Drake’s rating: A honey of a flick

Drake’s review: All right, let’s see a show of hands of all those who knew that it was inevitable that I’d be reviewing this one at some point. Hmm. That looks unanimous to me. That’s fair. After all, this is a B-movie tailor made for William Smith fans, and I’ve counted myself as one of those ever since I saw him menacing Dodge City in an old episode of the Gunsmoke television show. As Jude Bonner, Smith was a terror with no remorse, going so far as to shoot poor Miss Kitty in the back just to draw Marshall Dillon into a fight. Clearly, he was no ordinary bad guy.

Smith was best known for his villain roles. He played bikers, outlaws and gangsters like no one else, and exuded an air of menace just by entering a scene. There was no better way to showcase a hero than having him face off with, and ultimately defeat, a William Smith baddie, and Smith played opposite a list of stars that included James Garner, Fred Williamson and Nick Nolte. And that’s just the tip of the iceberg.

On a few rare occasions, however, Smith got to play against type and be the hero for a change. It didn’t happen often, but when it did he was every bit as good as he was* when he was trading punches with Rod Steiger or Clint Eastwood.

In Invasion of the Bee Girls, Smith is Neil Agar, a State Department special agent on assignment in a small California town to investigate the death of a scientist working on a top-secret government contract. The local police don’t think much of the scientist’s passing and chalk it up to heart failure, but Agar’s interest is sparked by the fact that there’s been more than one seemingly natural death. Of course the mystery deepens as the body count grows, and naked but deceased scientists soon begin popping up everywhere.

Granted, the audience is quickly clued in to the fact that the scientists are not dying of natural causes, and that some of the women in the town are somehow involved, but this is a schlocky B-movie, not a mystery. Add in the fact that the mysterious Dr. Susan Harris (Anitra Ford, The Big Bird Cage) is always lurking in the background behind a large pair of sunglasses and it’s pretty easy to tell where Invasion of the Bee Girls is going.

Obviously, it’s going toward “Bee Girls.”

Ah, but what exactly is a Bee Girl, and what is their plan?

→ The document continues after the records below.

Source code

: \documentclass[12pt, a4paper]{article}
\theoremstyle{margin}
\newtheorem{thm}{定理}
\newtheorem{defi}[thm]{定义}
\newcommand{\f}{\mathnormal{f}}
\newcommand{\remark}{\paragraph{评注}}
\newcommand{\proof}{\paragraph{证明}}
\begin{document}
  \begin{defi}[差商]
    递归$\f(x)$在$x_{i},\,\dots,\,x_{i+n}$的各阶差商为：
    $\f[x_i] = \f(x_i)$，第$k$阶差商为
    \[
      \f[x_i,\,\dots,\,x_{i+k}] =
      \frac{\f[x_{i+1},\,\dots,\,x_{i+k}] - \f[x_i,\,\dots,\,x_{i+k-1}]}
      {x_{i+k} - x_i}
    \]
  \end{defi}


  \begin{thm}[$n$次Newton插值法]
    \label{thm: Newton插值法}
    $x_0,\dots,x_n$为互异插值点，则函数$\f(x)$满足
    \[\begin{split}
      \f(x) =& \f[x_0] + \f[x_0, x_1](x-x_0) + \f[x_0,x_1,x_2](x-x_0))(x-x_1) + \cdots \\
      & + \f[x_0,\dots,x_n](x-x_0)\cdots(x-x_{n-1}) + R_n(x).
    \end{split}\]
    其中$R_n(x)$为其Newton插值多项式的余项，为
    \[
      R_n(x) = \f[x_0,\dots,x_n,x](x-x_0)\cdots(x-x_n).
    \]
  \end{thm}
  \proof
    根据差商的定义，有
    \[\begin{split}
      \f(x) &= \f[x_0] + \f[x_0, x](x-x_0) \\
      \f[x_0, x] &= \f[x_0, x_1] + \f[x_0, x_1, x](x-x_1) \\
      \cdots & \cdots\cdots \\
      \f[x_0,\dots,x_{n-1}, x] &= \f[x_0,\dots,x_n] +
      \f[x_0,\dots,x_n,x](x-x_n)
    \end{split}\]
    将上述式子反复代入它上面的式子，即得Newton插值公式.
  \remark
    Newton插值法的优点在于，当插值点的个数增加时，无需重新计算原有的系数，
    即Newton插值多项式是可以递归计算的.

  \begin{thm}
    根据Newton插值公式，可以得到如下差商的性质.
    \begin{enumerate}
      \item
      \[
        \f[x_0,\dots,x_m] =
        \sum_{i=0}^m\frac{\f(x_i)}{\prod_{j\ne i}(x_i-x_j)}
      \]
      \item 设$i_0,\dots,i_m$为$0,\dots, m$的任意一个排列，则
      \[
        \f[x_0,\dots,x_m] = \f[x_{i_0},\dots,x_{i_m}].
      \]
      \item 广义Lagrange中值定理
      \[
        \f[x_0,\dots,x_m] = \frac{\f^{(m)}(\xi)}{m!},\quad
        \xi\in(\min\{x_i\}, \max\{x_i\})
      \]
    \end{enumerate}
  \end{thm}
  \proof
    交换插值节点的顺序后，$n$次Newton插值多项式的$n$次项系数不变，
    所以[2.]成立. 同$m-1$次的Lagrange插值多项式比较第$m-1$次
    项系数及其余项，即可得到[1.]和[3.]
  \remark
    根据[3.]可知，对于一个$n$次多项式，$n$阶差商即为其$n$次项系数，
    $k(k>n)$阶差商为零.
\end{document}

Yeah, about that… I’m still not sure. Their main mission seems to be sexing up the perpetually horny scientists of this little burg and killing them, and then making their widows into Bee Girls (in a truly weird, goopy process), ad infinitum. A clear motive for infesting the town with Bee Girls is never given, nor is the origin of the Bee Girls themselves, although we do have Agar theorizing about possible forced mutations** and that seems to become the accepted explanation. It’s too bad Charles Xavier wasn’t around to give his two cents about that idea.

Invasion of the Bee Girls is a textbook example of a 1970s drive-in exploitation flick, walking the line between sleaze cinema and the “nature run amok” films of that era. A cult classic through and through, what it lacks in comprehensibility it more than makes up for in weird ideas, William Smith fisticuffs, sci-fi gadgetry and Bee Girls, and that’s enough to make it an entertaining romp in a decade that sometimes got too serious for its own good.

*OK, almost as good, because let’s face it: William Smith was born to play the heavy.

**Poppycock. I’ve never seen a Bee Girl at any of the monthly Mutant meetings.

Intermission!

  • Invasion of the Bee Girls writer Nicholas Meyer went on to bigger and better (if less goopy) science-fiction projects as the writer/director of both Star Trek II: The Wrath of Khan and Star Trek VI: The Undiscovered Country and the writer of Star Trek IV: The Voyage Home. None of those movies featured Bee Girls, but if Valeris had sported black eyes and started buzzing would any of us have really been surprised?
  • William Smith does well here as the square-jawed hero, but his performance is somewhat restrained compared to his classic villain roles. You almost expect him to make a heel turn at some point and take on the mantle of the King Bee. Yes, I now realize that sounds like a villain from the ‘60s Batman TV show. “Holy Honeycombs, Batman!”
  • Cinematographer Gary Graver worked with a variety of directors, including Fred Olen Ray, Albert Pyun and Orson Welles. One of these things is not like the others.
  • Invasion of the Bee Girls was released on home video in the early ‘80s as Graveyard Tramps, which is going to be the name of my next punk band.

2 comments

  1. Fun Fact: The minister at the funeral was portrayed by Lynn Lemon, who was pastor of the church that helped fund the production of Plan 9 from Outer Space.